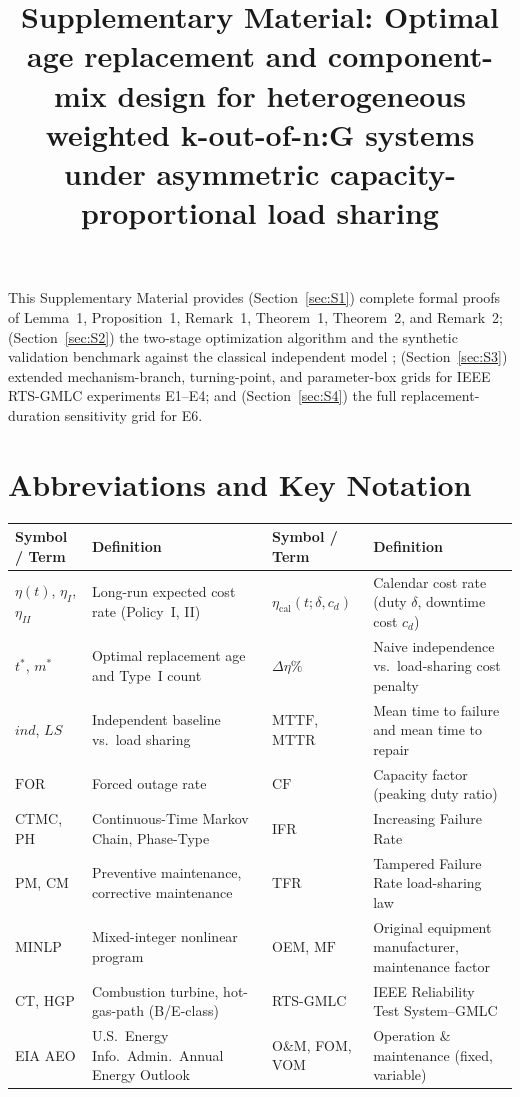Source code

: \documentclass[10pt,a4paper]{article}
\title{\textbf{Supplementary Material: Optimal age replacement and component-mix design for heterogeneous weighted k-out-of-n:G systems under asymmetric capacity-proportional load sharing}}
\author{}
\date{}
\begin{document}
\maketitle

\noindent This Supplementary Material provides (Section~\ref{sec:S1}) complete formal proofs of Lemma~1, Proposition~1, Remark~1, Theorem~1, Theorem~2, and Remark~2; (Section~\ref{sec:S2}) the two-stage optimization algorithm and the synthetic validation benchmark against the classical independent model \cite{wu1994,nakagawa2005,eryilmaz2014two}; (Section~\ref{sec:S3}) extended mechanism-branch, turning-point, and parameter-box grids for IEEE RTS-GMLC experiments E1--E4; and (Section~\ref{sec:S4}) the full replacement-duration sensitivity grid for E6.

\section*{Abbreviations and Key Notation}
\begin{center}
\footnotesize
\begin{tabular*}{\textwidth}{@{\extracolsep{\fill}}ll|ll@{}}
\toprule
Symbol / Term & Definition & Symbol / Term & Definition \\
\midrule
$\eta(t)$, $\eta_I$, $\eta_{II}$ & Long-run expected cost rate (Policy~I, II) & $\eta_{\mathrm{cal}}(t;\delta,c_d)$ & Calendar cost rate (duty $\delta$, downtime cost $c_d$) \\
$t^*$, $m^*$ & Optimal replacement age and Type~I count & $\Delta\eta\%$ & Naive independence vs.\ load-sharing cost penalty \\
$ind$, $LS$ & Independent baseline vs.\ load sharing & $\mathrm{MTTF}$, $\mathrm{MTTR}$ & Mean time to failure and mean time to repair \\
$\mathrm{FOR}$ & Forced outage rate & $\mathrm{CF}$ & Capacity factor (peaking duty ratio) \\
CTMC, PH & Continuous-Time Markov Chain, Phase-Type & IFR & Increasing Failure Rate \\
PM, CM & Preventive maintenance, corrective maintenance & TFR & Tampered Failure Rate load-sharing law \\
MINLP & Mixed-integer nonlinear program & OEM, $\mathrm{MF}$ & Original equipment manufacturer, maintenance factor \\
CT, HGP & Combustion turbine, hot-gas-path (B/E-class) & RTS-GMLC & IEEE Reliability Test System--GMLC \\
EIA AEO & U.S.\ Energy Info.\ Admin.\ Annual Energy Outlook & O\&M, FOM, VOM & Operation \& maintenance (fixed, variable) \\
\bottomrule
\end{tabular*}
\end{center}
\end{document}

§

# [DIRECTIONS FOR THIS TASK]
The reply must consist of the complete listing, reproduced exactly, with no images.

# [WRITTEN ANSWER]
Source code

: \documentclass[10pt,a4paper]{article}
\title{\textbf{Supplementary Material: Optimal age replacement and component-mix design for heterogeneous weighted k-out-of-n:G systems under asymmetric capacity-proportional load sharing}}
\author{}
\date{}
\begin{document}
\maketitle

\noindent This Supplementary Material provides (Section~\ref{sec:S1}) complete formal proofs of Lemma~1, Proposition~1, Remark~1, Theorem~1, Theorem~2, and Remark~2; (Section~\ref{sec:S2}) the two-stage optimization algorithm and the synthetic validation benchmark against the classical independent model \cite{wu1994,nakagawa2005,eryilmaz2014two}; (Section~\ref{sec:S3}) extended mechanism-branch, turning-point, and parameter-box grids for IEEE RTS-GMLC experiments E1--E4; and (Section~\ref{sec:S4}) the full replacement-duration sensitivity grid for E6.

\section*{Abbreviations and Key Notation}
\begin{center}
\footnotesize
\begin{tabular*}{\textwidth}{@{\extracolsep{\fill}}ll|ll@{}}
\toprule
Symbol / Term & Definition & Symbol / Term & Definition \\
\midrule
$\eta(t)$, $\eta_I$, $\eta_{II}$ & Long-run expected cost rate (Policy~I, II) & $\eta_{\mathrm{cal}}(t;\delta,c_d)$ & Calendar cost rate (duty $\delta$, downtime cost $c_d$) \\
$t^*$, $m^*$ & Optimal replacement age and Type~I count & $\Delta\eta\%$ & Naive independence vs.\ load-sharing cost penalty \\
$ind$, $LS$ & Independent baseline vs.\ load sharing & $\mathrm{MTTF}$, $\mathrm{MTTR}$ & Mean time to failure and mean time to repair \\
$\mathrm{FOR}$ & Forced outage rate & $\mathrm{CF}$ & Capacity factor (peaking duty ratio) \\
CTMC, PH & Continuous-Time Markov Chain, Phase-Type & IFR & Increasing Failure Rate \\
PM, CM & Preventive maintenance, corrective maintenance & TFR & Tampered Failure Rate load-sharing law \\
MINLP & Mixed-integer nonlinear program & OEM, $\mathrm{MF}$ & Original equipment manufacturer, maintenance factor \\
CT, HGP & Combustion turbine, hot-gas-path (B/E-class) & RTS-GMLC & IEEE Reliability Test System--GMLC \\
EIA AEO & U.S.\ Energy Info.\ Admin.\ Annual Energy Outlook & O\&M, FOM, VOM & Operation \& maintenance (fixed, variable) \\
\bottomrule
\end{tabular*}
\end{center}
\end{document}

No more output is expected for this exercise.